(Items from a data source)

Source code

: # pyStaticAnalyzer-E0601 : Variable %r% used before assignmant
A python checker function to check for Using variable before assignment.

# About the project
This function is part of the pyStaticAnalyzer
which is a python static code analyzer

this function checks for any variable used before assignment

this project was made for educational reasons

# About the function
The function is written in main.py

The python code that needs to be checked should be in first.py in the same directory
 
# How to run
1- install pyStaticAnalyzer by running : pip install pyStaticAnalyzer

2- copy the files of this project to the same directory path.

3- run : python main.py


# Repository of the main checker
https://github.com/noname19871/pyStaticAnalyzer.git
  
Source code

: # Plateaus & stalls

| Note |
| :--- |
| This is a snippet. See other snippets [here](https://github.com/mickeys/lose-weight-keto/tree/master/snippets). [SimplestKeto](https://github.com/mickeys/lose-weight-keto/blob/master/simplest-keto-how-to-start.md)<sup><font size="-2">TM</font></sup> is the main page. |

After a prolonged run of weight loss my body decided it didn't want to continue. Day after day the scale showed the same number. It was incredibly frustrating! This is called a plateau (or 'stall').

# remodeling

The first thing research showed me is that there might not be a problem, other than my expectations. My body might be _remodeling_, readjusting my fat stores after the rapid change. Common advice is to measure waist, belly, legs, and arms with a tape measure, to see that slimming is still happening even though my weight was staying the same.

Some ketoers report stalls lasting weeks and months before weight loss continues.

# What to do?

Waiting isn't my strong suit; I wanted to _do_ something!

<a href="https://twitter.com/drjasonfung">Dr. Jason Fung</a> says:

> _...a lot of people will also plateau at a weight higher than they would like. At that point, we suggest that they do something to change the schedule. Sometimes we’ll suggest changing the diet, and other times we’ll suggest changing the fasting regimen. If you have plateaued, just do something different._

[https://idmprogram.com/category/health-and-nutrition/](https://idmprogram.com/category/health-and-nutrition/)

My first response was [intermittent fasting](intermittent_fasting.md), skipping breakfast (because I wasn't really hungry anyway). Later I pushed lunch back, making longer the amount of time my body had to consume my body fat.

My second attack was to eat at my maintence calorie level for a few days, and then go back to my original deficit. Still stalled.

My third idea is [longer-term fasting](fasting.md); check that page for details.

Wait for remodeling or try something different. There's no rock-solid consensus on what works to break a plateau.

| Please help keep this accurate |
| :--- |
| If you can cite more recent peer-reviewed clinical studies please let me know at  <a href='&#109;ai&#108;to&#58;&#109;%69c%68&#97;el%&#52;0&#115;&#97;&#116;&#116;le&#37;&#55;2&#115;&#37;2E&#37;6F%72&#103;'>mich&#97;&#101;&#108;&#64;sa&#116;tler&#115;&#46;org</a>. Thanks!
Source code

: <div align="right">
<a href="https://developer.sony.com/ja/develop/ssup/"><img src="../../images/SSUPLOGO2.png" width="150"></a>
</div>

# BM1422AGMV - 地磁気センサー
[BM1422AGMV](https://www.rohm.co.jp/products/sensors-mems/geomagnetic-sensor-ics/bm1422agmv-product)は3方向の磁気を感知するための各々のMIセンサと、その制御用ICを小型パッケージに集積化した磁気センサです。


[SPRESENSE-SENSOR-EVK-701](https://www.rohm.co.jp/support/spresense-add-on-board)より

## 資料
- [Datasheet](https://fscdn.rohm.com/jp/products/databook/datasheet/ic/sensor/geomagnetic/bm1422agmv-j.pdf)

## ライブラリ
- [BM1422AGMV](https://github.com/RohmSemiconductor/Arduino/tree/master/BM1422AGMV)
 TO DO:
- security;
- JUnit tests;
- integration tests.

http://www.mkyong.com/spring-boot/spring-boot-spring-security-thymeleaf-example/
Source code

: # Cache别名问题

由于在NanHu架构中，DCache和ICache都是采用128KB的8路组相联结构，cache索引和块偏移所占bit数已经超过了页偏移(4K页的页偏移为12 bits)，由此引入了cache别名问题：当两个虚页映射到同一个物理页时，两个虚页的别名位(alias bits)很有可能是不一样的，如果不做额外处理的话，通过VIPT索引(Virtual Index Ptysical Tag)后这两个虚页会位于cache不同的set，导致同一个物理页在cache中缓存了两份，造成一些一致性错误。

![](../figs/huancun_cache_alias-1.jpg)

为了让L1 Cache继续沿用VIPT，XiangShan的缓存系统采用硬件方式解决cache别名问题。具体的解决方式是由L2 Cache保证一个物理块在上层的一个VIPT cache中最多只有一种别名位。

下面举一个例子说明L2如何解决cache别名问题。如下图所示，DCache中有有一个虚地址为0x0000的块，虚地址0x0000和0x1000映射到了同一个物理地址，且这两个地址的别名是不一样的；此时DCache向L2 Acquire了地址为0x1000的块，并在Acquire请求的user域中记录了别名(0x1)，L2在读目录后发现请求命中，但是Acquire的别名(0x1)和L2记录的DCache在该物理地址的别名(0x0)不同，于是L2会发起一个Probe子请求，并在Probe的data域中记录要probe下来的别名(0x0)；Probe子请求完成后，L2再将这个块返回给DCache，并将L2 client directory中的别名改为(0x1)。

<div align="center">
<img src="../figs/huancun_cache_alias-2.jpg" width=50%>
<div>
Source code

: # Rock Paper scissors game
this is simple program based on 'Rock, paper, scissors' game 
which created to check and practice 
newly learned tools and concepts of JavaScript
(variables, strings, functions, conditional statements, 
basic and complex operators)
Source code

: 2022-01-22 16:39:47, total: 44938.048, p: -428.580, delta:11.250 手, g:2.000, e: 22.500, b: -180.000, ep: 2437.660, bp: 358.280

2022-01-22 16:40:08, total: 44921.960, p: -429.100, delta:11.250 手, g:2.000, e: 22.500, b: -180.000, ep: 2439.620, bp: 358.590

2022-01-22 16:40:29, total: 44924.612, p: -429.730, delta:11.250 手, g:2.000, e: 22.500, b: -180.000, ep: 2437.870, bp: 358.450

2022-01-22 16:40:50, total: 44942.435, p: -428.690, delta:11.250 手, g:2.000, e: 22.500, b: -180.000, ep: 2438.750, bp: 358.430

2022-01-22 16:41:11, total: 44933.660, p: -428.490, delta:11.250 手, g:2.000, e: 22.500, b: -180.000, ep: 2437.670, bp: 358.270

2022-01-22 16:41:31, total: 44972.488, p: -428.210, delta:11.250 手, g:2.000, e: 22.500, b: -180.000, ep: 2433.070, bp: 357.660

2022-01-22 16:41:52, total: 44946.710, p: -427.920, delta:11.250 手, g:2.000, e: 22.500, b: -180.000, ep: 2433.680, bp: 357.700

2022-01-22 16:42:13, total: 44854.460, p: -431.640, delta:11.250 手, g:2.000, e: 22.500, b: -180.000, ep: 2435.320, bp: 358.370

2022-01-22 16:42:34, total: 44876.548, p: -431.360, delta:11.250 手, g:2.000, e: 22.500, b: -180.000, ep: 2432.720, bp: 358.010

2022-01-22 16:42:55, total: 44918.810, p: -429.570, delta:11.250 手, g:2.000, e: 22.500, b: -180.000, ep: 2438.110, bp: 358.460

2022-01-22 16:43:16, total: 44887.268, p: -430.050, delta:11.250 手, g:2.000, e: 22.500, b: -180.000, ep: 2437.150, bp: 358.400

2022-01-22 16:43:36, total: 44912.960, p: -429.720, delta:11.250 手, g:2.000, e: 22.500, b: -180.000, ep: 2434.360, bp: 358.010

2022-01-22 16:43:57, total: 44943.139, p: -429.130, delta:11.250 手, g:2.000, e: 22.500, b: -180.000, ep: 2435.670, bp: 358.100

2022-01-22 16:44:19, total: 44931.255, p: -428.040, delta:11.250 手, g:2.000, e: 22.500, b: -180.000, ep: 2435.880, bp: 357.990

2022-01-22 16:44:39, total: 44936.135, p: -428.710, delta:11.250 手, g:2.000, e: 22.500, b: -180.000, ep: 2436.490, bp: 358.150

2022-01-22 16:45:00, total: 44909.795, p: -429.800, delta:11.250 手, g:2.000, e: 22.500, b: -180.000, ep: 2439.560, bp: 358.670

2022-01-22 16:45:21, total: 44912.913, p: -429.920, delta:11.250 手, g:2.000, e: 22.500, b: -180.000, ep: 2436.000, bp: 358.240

Goal of the exercise |
Which lines above include the word "before"? Show each one.

Output of the exercise |
: # pyStaticAnalyzer-E0601 : Variable %r% used before assignmant
A python checker function to check for Using variable before assignment.
this function checks for any variable used before assignment
Some ketoers report stalls lasting weeks and months before weight loss continues.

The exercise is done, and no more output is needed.